_Material provided_
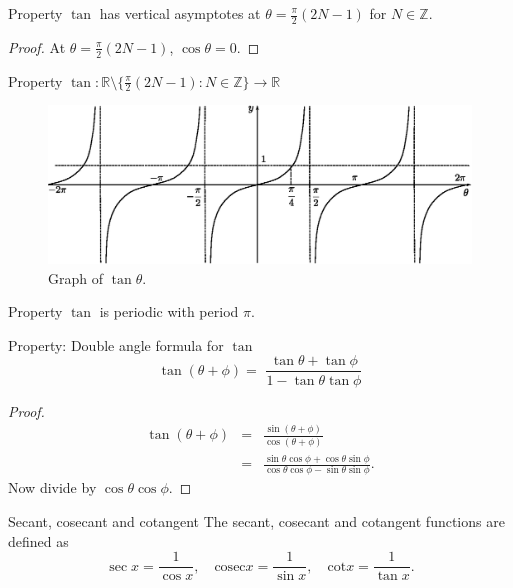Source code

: \begin{thing}{Property}
$\tan$ has vertical asymptotes at $\theta=\frac{\pi}{2}\left(2N-1\right)$ for $N\in\mathbb{Z}$.
\begin{proof}
At $\theta=\frac{\pi}{2}\left(2N-1\right)$, $\cos\theta=0$.
\end{proof}
\end{thing}

\begin{thing}{Property}
$\tan : \mathbb{R}\setminus\{\frac{\pi}{2}(2N-1):N\in\mathbb{Z}\}\to\mathbb{R}$
\end{thing}

\begin{figure}[H]
\centering
\includegraphics[scale=0.75]{img/tan}
\caption{Graph of $\tan\theta$.}
\label{fig:tan}
\end{figure}

\begin{thing}{Property}
$\tan$ is periodic with period $\pi$.
\end{thing}

\begin{thing}{Property: Double angle formula for $\tan$}
$$\tan(\theta+\phi)=\,\, \frac{\tan\theta+\tan\phi}{1-\tan\theta \tan\phi}$$
\begin{proof}
\begin{eqnarray*}
\tan(\theta+\phi)&=&\frac{\sin(\theta+\phi)}{\cos(\theta+\phi)} \nonumber \\
&=& \frac{\sin\theta\cos\phi+\cos\theta\sin\phi}{\cos\theta\cos\phi-\sin\theta\sin\phi}.
\end{eqnarray*}
Now divide by $\cos\theta\cos\phi$.
\end{proof}
\end{thing}

\begin{definition}{Secant, cosecant and cotangent}
The secant, cosecant and cotangent functions are defined as 
\[\sec x=\frac{1}{\cos x},\quad \mathrm{cosec} x=\frac{1}{\sin x},\quad \mathrm{cot} x=\frac{1}{\tan x}. \]
\end{definition}

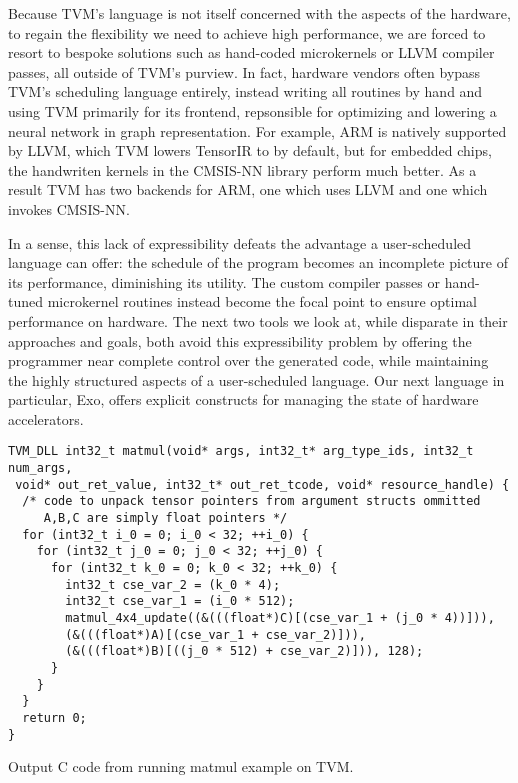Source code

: \documentclass[acmsmall, nonacm=true]{acmart}
\begin{document}
Because TVM's language is not itself concerned with the aspects of the hardware, to regain the flexibility we need to achieve high performance, we are forced to resort to bespoke solutions such as hand-coded microkernels or LLVM compiler passes, all outside of TVM's purview. In fact, hardware vendors often bypass TVM's scheduling language entirely, instead writing all routines by hand and using TVM primarily for its frontend, repsonsible for optimizing and lowering a neural network in graph representation. For example, ARM is natively supported by LLVM, which TVM lowers TensorIR to by default, but for embedded chips, the handwriten kernels in the CMSIS-NN library perform much better. As a result TVM has two backends for ARM, one which uses LLVM and one which invokes CMSIS-NN.

In a sense, this lack of expressibility defeats the advantage a user-scheduled language can offer: the schedule of the program becomes an incomplete picture of its performance, diminishing its utility. The custom compiler passes or hand-tuned microkernel routines instead become the focal point to ensure optimal performance on hardware. The next two tools we look at, while disparate in their approaches and goals, both avoid this expressibility problem by offering the programmer near complete control over the generated code, while maintaining the highly structured aspects of a user-scheduled language. Our next language in particular, Exo, offers explicit constructs for managing the state of hardware accelerators.



\begin{listing}
\centering
\begin{verbatim}
TVM_DLL int32_t matmul(void* args, int32_t* arg_type_ids, int32_t num_args,
 void* out_ret_value, int32_t* out_ret_tcode, void* resource_handle) {
  /* code to unpack tensor pointers from argument structs ommitted
     A,B,C are simply float pointers */
  for (int32_t i_0 = 0; i_0 < 32; ++i_0) {
    for (int32_t j_0 = 0; j_0 < 32; ++j_0) {
      for (int32_t k_0 = 0; k_0 < 32; ++k_0) {
        int32_t cse_var_2 = (k_0 * 4);
        int32_t cse_var_1 = (i_0 * 512);
        matmul_4x4_update((&(((float*)C)[(cse_var_1 + (j_0 * 4))])),
        (&(((float*)A)[(cse_var_1 + cse_var_2)])),
        (&(((float*)B)[((j_0 * 512) + cse_var_2)])), 128);
      }
    }
  }
  return 0;
}
\end{verbatim}
\caption{Output C code from running matmul example on TVM.}
\label{lst:tvm_output}
\end{listing}
\end{document}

_What to work on_
Show every line in the entries above that contains the string "begin".

_Answer box_
: \begin{thing}{Property}
\begin{proof}
\begin{thing}{Property}
\begin{figure}[H]
\begin{thing}{Property}
\begin{thing}{Property: Double angle formula for $\tan$}
\begin{proof}
\begin{eqnarray*}
\begin{definition}{Secant, cosecant and cotangent}
\begin{document}
\begin{listing}
\begin{verbatim}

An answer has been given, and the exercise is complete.